━━━━━ Records to use ━━━━━

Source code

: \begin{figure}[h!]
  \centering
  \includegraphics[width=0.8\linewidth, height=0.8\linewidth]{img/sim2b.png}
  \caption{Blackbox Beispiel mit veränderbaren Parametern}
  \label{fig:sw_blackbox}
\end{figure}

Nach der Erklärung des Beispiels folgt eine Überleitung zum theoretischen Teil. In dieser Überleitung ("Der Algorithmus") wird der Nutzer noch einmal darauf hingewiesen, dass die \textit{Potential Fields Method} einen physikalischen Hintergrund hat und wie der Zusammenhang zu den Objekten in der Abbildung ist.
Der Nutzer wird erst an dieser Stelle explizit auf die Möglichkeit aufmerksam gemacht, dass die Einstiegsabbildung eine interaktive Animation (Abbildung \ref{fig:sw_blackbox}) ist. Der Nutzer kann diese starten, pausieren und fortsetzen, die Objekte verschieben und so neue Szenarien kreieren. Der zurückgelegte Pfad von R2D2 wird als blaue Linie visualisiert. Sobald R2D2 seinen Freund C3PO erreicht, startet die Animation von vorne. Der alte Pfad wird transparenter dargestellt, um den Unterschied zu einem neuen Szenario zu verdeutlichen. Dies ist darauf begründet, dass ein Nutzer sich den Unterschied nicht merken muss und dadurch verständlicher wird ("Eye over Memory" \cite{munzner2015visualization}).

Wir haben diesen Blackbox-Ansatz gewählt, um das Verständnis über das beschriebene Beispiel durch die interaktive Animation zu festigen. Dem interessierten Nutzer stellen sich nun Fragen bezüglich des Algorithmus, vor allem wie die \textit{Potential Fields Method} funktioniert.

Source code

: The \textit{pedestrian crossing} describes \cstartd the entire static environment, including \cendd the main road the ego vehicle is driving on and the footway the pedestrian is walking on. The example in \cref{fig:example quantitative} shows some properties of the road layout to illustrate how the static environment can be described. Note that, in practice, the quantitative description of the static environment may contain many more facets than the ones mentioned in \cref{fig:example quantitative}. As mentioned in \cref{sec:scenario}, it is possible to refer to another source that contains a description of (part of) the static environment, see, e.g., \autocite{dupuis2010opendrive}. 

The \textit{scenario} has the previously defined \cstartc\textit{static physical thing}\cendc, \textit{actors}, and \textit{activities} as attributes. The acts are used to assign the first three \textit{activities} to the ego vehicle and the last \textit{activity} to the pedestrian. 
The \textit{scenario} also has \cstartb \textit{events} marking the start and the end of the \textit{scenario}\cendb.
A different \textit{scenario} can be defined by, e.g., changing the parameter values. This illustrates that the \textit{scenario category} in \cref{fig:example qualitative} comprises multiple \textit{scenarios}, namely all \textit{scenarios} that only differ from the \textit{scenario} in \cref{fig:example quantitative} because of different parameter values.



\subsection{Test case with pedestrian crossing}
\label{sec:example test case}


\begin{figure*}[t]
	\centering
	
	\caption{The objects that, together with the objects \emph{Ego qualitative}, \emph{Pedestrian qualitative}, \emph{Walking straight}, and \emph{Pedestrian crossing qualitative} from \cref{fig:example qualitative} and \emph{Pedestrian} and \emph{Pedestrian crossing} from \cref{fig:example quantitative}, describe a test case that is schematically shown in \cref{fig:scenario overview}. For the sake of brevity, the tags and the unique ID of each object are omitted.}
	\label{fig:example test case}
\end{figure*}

━━━━━

• **Work request**:
The data above should be copied exactly, with no line omitted.

• **Answer to this problem**:
Source code

: \begin{figure}[h!]
  \centering
  \includegraphics[width=0.8\linewidth, height=0.8\linewidth]{img/sim2b.png}
  \caption{Blackbox Beispiel mit veränderbaren Parametern}
  \label{fig:sw_blackbox}
\end{figure}

Nach der Erklärung des Beispiels folgt eine Überleitung zum theoretischen Teil. In dieser Überleitung ("Der Algorithmus") wird der Nutzer noch einmal darauf hingewiesen, dass die \textit{Potential Fields Method} einen physikalischen Hintergrund hat und wie der Zusammenhang zu den Objekten in der Abbildung ist.
Der Nutzer wird erst an dieser Stelle explizit auf die Möglichkeit aufmerksam gemacht, dass die Einstiegsabbildung eine interaktive Animation (Abbildung \ref{fig:sw_blackbox}) ist. Der Nutzer kann diese starten, pausieren und fortsetzen, die Objekte verschieben und so neue Szenarien kreieren. Der zurückgelegte Pfad von R2D2 wird als blaue Linie visualisiert. Sobald R2D2 seinen Freund C3PO erreicht, startet die Animation von vorne. Der alte Pfad wird transparenter dargestellt, um den Unterschied zu einem neuen Szenario zu verdeutlichen. Dies ist darauf begründet, dass ein Nutzer sich den Unterschied nicht merken muss und dadurch verständlicher wird ("Eye over Memory" \cite{munzner2015visualization}).

Wir haben diesen Blackbox-Ansatz gewählt, um das Verständnis über das beschriebene Beispiel durch die interaktive Animation zu festigen. Dem interessierten Nutzer stellen sich nun Fragen bezüglich des Algorithmus, vor allem wie die \textit{Potential Fields Method} funktioniert.

Source code

: The \textit{pedestrian crossing} describes \cstartd the entire static environment, including \cendd the main road the ego vehicle is driving on and the footway the pedestrian is walking on. The example in \cref{fig:example quantitative} shows some properties of the road layout to illustrate how the static environment can be described. Note that, in practice, the quantitative description of the static environment may contain many more facets than the ones mentioned in \cref{fig:example quantitative}. As mentioned in \cref{sec:scenario}, it is possible to refer to another source that contains a description of (part of) the static environment, see, e.g., \autocite{dupuis2010opendrive}. 

The \textit{scenario} has the previously defined \cstartc\textit{static physical thing}\cendc, \textit{actors}, and \textit{activities} as attributes. The acts are used to assign the first three \textit{activities} to the ego vehicle and the last \textit{activity} to the pedestrian. 
The \textit{scenario} also has \cstartb \textit{events} marking the start and the end of the \textit{scenario}\cendb.
A different \textit{scenario} can be defined by, e.g., changing the parameter values. This illustrates that the \textit{scenario category} in \cref{fig:example qualitative} comprises multiple \textit{scenarios}, namely all \textit{scenarios} that only differ from the \textit{scenario} in \cref{fig:example quantitative} because of different parameter values.



\subsection{Test case with pedestrian crossing}
\label{sec:example test case}


\begin{figure*}[t]
	\centering
	
	\caption{The objects that, together with the objects \emph{Ego qualitative}, \emph{Pedestrian qualitative}, \emph{Walking straight}, and \emph{Pedestrian crossing qualitative} from \cref{fig:example qualitative} and \emph{Pedestrian} and \emph{Pedestrian crossing} from \cref{fig:example quantitative}, describe a test case that is schematically shown in \cref{fig:scenario overview}. For the sake of brevity, the tags and the unique ID of each object are omitted.}
	\label{fig:example test case}
\end{figure*}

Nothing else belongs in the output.